Extracted information —
[Start of section]

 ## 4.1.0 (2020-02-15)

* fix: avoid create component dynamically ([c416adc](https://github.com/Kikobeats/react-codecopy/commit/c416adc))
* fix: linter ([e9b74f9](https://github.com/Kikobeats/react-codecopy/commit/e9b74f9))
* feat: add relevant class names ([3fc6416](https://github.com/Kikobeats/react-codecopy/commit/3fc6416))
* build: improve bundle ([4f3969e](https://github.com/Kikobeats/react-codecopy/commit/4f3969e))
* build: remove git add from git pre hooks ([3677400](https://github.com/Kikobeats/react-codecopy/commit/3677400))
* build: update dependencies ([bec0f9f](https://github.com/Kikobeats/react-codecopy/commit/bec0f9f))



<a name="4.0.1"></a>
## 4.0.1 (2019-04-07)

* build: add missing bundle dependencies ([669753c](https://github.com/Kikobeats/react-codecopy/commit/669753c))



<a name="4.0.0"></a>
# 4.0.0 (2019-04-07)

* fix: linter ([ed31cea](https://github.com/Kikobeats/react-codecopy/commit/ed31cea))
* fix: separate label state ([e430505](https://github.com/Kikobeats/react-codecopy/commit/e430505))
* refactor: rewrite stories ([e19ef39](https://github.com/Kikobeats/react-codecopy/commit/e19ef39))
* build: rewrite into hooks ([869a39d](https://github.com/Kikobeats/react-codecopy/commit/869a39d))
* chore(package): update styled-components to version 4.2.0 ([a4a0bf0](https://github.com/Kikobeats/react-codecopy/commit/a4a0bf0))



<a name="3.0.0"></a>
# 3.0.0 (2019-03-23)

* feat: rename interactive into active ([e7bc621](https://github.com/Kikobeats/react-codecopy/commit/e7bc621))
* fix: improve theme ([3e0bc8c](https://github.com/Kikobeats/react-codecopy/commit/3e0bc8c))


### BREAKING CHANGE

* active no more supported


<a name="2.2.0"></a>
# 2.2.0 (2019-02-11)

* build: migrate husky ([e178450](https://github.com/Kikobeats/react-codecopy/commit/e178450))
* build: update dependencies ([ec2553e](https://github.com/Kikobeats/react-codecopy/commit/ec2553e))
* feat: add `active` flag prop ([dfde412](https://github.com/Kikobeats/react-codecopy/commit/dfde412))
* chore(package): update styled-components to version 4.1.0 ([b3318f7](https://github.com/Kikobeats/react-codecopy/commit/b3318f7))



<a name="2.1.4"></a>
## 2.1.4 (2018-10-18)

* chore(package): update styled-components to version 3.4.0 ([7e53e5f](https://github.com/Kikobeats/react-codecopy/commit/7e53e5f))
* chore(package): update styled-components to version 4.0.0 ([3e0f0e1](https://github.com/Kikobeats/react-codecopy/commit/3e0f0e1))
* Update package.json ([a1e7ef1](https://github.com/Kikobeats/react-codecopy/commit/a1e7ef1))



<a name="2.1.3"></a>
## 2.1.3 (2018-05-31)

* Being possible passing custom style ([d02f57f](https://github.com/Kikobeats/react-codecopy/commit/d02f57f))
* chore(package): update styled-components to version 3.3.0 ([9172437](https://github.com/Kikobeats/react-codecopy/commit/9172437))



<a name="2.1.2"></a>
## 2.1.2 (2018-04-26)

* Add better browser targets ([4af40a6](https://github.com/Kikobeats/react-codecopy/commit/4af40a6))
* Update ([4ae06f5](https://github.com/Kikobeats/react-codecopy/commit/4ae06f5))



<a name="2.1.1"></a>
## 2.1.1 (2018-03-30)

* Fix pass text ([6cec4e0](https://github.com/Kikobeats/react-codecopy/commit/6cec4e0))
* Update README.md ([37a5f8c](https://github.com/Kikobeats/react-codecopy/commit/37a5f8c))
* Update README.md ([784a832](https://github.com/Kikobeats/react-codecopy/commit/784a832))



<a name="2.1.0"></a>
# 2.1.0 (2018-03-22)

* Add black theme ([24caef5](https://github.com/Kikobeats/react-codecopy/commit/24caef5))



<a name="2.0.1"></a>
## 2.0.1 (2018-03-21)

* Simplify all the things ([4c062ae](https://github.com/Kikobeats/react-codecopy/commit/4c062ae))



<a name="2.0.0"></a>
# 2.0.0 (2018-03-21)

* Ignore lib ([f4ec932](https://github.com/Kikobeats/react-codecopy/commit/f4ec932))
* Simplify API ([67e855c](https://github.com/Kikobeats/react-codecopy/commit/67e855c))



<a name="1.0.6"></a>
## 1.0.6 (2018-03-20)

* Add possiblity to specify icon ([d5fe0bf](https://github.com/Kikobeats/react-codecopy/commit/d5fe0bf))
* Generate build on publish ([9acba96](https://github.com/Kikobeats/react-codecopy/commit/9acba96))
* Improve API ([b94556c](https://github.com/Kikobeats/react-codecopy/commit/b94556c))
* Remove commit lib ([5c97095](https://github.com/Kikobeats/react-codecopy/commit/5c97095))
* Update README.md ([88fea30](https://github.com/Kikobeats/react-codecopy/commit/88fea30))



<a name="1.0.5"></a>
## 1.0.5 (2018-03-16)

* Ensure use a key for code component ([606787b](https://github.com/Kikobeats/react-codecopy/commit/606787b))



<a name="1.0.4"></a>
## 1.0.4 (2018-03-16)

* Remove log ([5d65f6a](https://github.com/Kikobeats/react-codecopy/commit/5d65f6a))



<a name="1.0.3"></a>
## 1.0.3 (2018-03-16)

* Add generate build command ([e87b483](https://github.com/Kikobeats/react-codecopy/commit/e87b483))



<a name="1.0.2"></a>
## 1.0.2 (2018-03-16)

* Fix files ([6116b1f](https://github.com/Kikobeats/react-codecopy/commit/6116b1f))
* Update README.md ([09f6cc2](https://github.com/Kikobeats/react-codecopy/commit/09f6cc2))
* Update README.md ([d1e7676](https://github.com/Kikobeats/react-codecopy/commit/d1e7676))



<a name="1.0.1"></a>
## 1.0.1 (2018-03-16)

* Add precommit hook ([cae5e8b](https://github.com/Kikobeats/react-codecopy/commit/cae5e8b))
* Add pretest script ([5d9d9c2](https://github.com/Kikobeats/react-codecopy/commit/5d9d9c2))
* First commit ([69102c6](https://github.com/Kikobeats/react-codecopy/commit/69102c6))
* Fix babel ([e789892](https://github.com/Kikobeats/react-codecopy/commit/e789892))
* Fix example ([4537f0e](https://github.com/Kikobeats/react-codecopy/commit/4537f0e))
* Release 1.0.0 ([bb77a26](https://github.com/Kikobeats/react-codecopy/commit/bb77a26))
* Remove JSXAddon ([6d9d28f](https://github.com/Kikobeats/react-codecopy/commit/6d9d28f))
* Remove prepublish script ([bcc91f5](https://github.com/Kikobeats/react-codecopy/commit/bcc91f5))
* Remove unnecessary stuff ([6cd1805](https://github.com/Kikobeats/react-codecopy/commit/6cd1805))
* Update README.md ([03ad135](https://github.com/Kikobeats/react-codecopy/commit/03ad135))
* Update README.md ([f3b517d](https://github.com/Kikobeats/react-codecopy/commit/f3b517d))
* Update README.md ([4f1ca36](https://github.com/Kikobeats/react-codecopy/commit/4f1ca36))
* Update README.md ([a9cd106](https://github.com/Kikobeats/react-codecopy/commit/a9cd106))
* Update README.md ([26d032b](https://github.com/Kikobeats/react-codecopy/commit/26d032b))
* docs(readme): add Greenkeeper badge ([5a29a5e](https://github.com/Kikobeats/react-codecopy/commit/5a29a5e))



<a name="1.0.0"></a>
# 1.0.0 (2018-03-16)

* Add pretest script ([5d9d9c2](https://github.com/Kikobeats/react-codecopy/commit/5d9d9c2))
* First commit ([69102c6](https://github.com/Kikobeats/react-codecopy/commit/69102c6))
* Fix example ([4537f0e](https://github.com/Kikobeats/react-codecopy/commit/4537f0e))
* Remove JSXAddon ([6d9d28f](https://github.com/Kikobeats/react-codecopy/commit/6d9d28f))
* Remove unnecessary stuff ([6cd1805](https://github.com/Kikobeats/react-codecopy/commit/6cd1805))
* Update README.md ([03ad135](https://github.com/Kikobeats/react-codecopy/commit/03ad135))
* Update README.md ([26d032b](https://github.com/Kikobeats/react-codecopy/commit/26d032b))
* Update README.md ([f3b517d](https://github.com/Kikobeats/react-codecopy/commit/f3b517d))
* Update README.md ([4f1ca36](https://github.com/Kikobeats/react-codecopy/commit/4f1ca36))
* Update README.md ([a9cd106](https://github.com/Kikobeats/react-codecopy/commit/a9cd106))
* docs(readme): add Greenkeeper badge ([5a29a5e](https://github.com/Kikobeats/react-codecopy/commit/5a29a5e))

[End of section]

Your task —
Return exactly the leading lines of the listing, stopping after the line in which "to version 4.2.0" occurs.

Reply to the exercise —
 ## 4.1.0 (2020-02-15)

* fix: avoid create component dynamically ([c416adc](https://github.com/Kikobeats/react-codecopy/commit/c416adc))
* fix: linter ([e9b74f9](https://github.com/Kikobeats/react-codecopy/commit/e9b74f9))
* feat: add relevant class names ([3fc6416](https://github.com/Kikobeats/react-codecopy/commit/3fc6416))
* build: improve bundle ([4f3969e](https://github.com/Kikobeats/react-codecopy/commit/4f3969e))
* build: remove git add from git pre hooks ([3677400](https://github.com/Kikobeats/react-codecopy/commit/3677400))
* build: update dependencies ([bec0f9f](https://github.com/Kikobeats/react-codecopy/commit/bec0f9f))



<a name="4.0.1"></a>
## 4.0.1 (2019-04-07)

* build: add missing bundle dependencies ([669753c](https://github.com/Kikobeats/react-codecopy/commit/669753c))



<a name="4.0.0"></a>
# 4.0.0 (2019-04-07)

* fix: linter ([ed31cea](https://github.com/Kikobeats/react-codecopy/commit/ed31cea))
* fix: separate label state ([e430505](https://github.com/Kikobeats/react-codecopy/commit/e430505))
* refactor: rewrite stories ([e19ef39](https://github.com/Kikobeats/react-codecopy/commit/e19ef39))
* build: rewrite into hooks ([869a39d](https://github.com/Kikobeats/react-codecopy/commit/869a39d))
* chore(package): update styled-components to version 4.2.0 ([a4a0bf0](https://github.com/Kikobeats/react-codecopy/commit/a4a0bf0))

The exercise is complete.